Eine der Spielhallen sei zu seinem „zweiten Zuhause“geworden, so Daniel über seine „kostspielige Sucht“. Er habe auch schon mal
400 Euro in einer Stunde „verbraten“. In der Summe dürfte es 15.000 bis 20.000 Euro sein, die er bisher in Automaten gesteckt hat, rechnet er hoch. Natürlich habe er auch ab und an mal gewonnen, meist nur kleinere Beträge. Einmal sei er mit 1100 Euro in der Tasche aus der Spielhalle gegangen, das sei für ihn ein großes Glücksgefühl gewesen.
„Für mich ist Corona aus einem Grund gut: Da sind die Spielhallen geschlossen“, sagt er und schaut Christa Kalisch an. Er nennt sie seine Pflege-Oma. „Sie ist immer da, wenn ich reden will.“Sie ist deswegen immer da, weil Daniel seit Ende Juni des vorigen Jahres bei ihr lebt: Die beiden haben eine Wohngemeinschaft gegründet, sprechen von einer Win-win-Situation: Er war auf Wohnungssuche, sie brauchte Hilfe bei der Bewältigung des Alltags.
Denn sie hat einige körperliche Gebrechen, die sie auch auf ihren exzessiven Alkohol-Missbrauch zurückführt. Daniel kümmert sich um den Einkauf, kocht für beide, fährt Christa Kalisch zum Arzt. „Er ist mir eine große Hilfe“, sagt die 70-Jährige über ihren Mitbewohner. „Sie für mich auch“, fügt der 22-Jährige hinzu. Die beiden verstehen sich richtig gut, die Chemie stimmt zwischen ihnen.

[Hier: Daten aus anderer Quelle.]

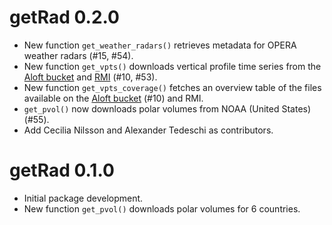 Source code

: # getRad 0.2.0

* New function `get_weather_radars()` retrieves metadata for OPERA weather radars (#15, #54).
* New function `get_vpts()` downloads vertical profile time series from the [Aloft bucket](https://aloftdata.eu/browse/) and [RMI](https://opendata.meteo.be/geonetwork/srv/eng/catalog.search#/metadata/RMI_DATASET_CROW) (#10, #53).
* New function `get_vpts_coverage()` fetches an overview table of the files available on the [Aloft bucket](https://aloftdata.eu/browse/) (#10) and RMI.
* `get_pvol()` now downloads polar volumes from NOAA (United States) (#55).
* Add Cecilia Nilsson and Alexander Tedeschi as contributors.

# getRad 0.1.0

* Initial package development.
* New function `get_pvol()` downloads polar volumes for 6 countries.
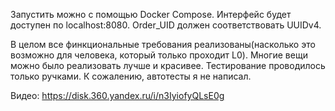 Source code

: Запустить можно с помощью Docker Compose. Интерфейс будет доступен по localhost:8080. Order_UID должен соответствовать UUIDv4.

В целом все финкциональные требования реализованы(насколько это возможно для человека, который только проходит L0).
Многие вещи можно было реализовать лучше и красивее. Тестирование проводилось только ручками. К сожалению, автотесты
я не написал.

Видео: https://disk.360.yandex.ru/i/n3IyiofyQLsE0g
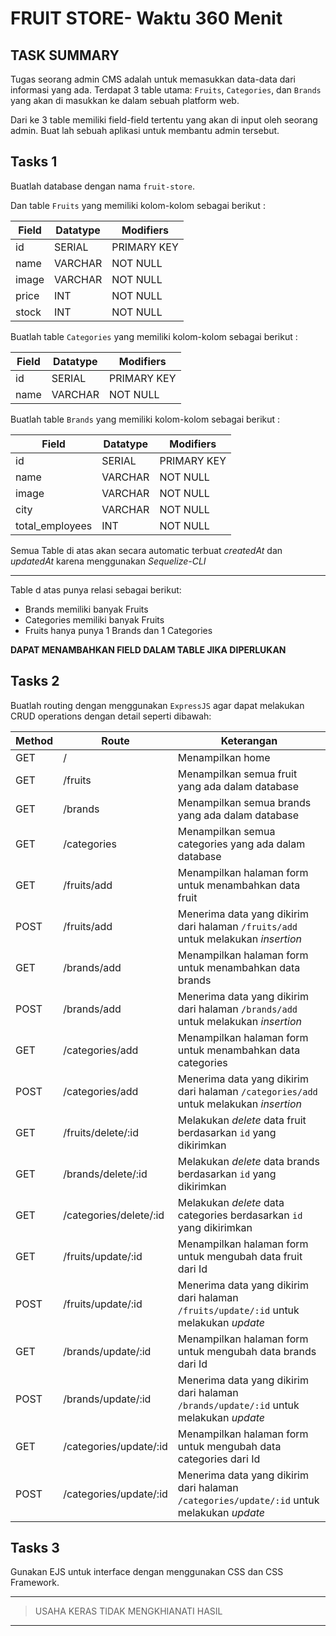 # FRUIT STORE- Waktu 360 Menit

## TASK SUMMARY

Tugas seorang admin CMS adalah untuk memasukkan data-data dari informasi yang ada. Terdapat 3 table utama: `Fruits`, `Categories`, dan `Brands` yang akan di masukkan ke dalam sebuah platform web.

Dari ke 3 table memiliki field-field tertentu yang akan di input oleh seorang admin. Buat lah sebuah aplikasi untuk membantu admin tersebut.

## Tasks 1

Buatlah database dengan nama `fruit-store`.

Dan table `Fruits` yang memiliki kolom-kolom sebagai berikut :

| Field | Datatype | Modifiers   |
| ----- | -------- | ----------- |
| id    | SERIAL   | PRIMARY KEY |
| name  | VARCHAR  | NOT NULL    |
| image | VARCHAR  | NOT NULL    |
| price | INT      | NOT NULL    |
| stock | INT      | NOT NULL    |

Buatlah table `Categories` yang memiliki kolom-kolom sebagai berikut :

| Field | Datatype | Modifiers   |
| ----- | -------- | ----------- |
| id    | SERIAL   | PRIMARY KEY |
| name  | VARCHAR  | NOT NULL    |
  
Buatlah table `Brands` yang memiliki kolom-kolom sebagai berikut :

| Field           | Datatype | Modifiers   |
| --------------- | -------- | ----------- |
| id              | SERIAL   | PRIMARY KEY |
| name            | VARCHAR  | NOT NULL    |
| image           | VARCHAR  | NOT NULL    |
| city            | VARCHAR  | NOT NULL    |
| total_employees | INT      | NOT NULL    |

Semua Table di atas akan secara automatic terbuat _createdAt_ dan _updatedAt_ karena menggunakan _Sequelize-CLI_

---
Table d atas punya relasi sebagai berikut:

- Brands memiliki banyak Fruits
- Categories memiliki banyak Fruits
- Fruits hanya punya 1 Brands dan 1 Categories
  
**DAPAT MENAMBAHKAN FIELD DALAM TABLE JIKA DIPERLUKAN**

## Tasks 2

Buatlah routing dengan menggunakan `ExpressJS` agar dapat melakukan CRUD operations dengan detail seperti dibawah:

| Method | Route                  | Keterangan                                                                                |
| ------ | ---------------------- | ----------------------------------------------------------------------------------------- |
| GET    | /                      | Menampilkan home                                                                          |
| GET    | /fruits                | Menampilkan semua fruit yang ada dalam database                                           |
| GET    | /brands                | Menampilkan semua brands yang ada dalam database                                          |
| GET    | /categories            | Menampilkan semua categories yang ada dalam database                                           |
| GET    | /fruits/add            | Menampilkan halaman form untuk menambahkan data fruit                                     |
| POST   | /fruits/add            | Menerima data yang dikirim dari halaman `/fruits/add` untuk melakukan _insertion_         |
| GET    | /brands/add            | Menampilkan halaman form untuk menambahkan data brands                                    |
| POST   | /brands/add            | Menerima data yang dikirim dari halaman `/brands/add` untuk melakukan _insertion_         |
| GET    | /categories/add        | Menampilkan halaman form untuk menambahkan data categories                                |
| POST   | /categories/add        | Menerima data yang dikirim dari halaman `/categories/add` untuk melakukan _insertion_     |
| GET    | /fruits/delete/:id     | Melakukan _delete_ data fruit berdasarkan `id` yang dikirimkan                            |
| GET    | /brands/delete/:id     | Melakukan _delete_ data brands berdasarkan `id` yang dikirimkan                           |
| GET    | /categories/delete/:id | Melakukan _delete_ data categories berdasarkan `id` yang dikirimkan                       |
| GET    | /fruits/update/:id     | Menampilkan halaman form untuk mengubah data fruit dari Id                                |
| POST   | /fruits/update/:id     | Menerima data yang dikirim dari halaman `/fruits/update/:id` untuk melakukan _update_     |
| GET    | /brands/update/:id     | Menampilkan halaman form untuk mengubah data brands dari Id                               |
| POST   | /brands/update/:id     | Menerima data yang dikirim dari halaman `/brands/update/:id` untuk melakukan _update_     |
| GET    | /categories/update/:id | Menampilkan halaman form untuk mengubah data categories dari Id                           |
| POST   | /categories/update/:id | Menerima data yang dikirim dari halaman `/categories/update/:id` untuk melakukan _update_ |

## Tasks 3

Gunakan EJS untuk interface dengan menggunakan CSS dan CSS Framework.

---

> USAHA KERAS TIDAK MENGKHIANATI HASIL

---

Christa Kalisch, die zusammen mit Heike Rauch (Anfang 50) die Sucht-Selbsthilfegruppe „Hoffnung“leitet, glaubt nicht, dass es vor dem Herbst wieder möglich sein wird, sich freitags an der Marsstraße zu treffen. Um die 12 bis 14 Frauen und Männer kommen sonst regelmäßig dorthin. Daniel ist mit 22 Jahren der Jüngste, die Älteste ist 78 Jahre alt. Sie macht sich keine Sorgen, dass einer von ihnen jetzt in Corona-Zeiten rückfällig wird. „Sie sind alle stark und gefestigt.“Ihrem Mitbewohner Daniel wünscht sie, dass er weiter durchhält. Dass er mal eine Therapie macht, eine um die Seele zu behandeln. Und eine gegen die Sucht.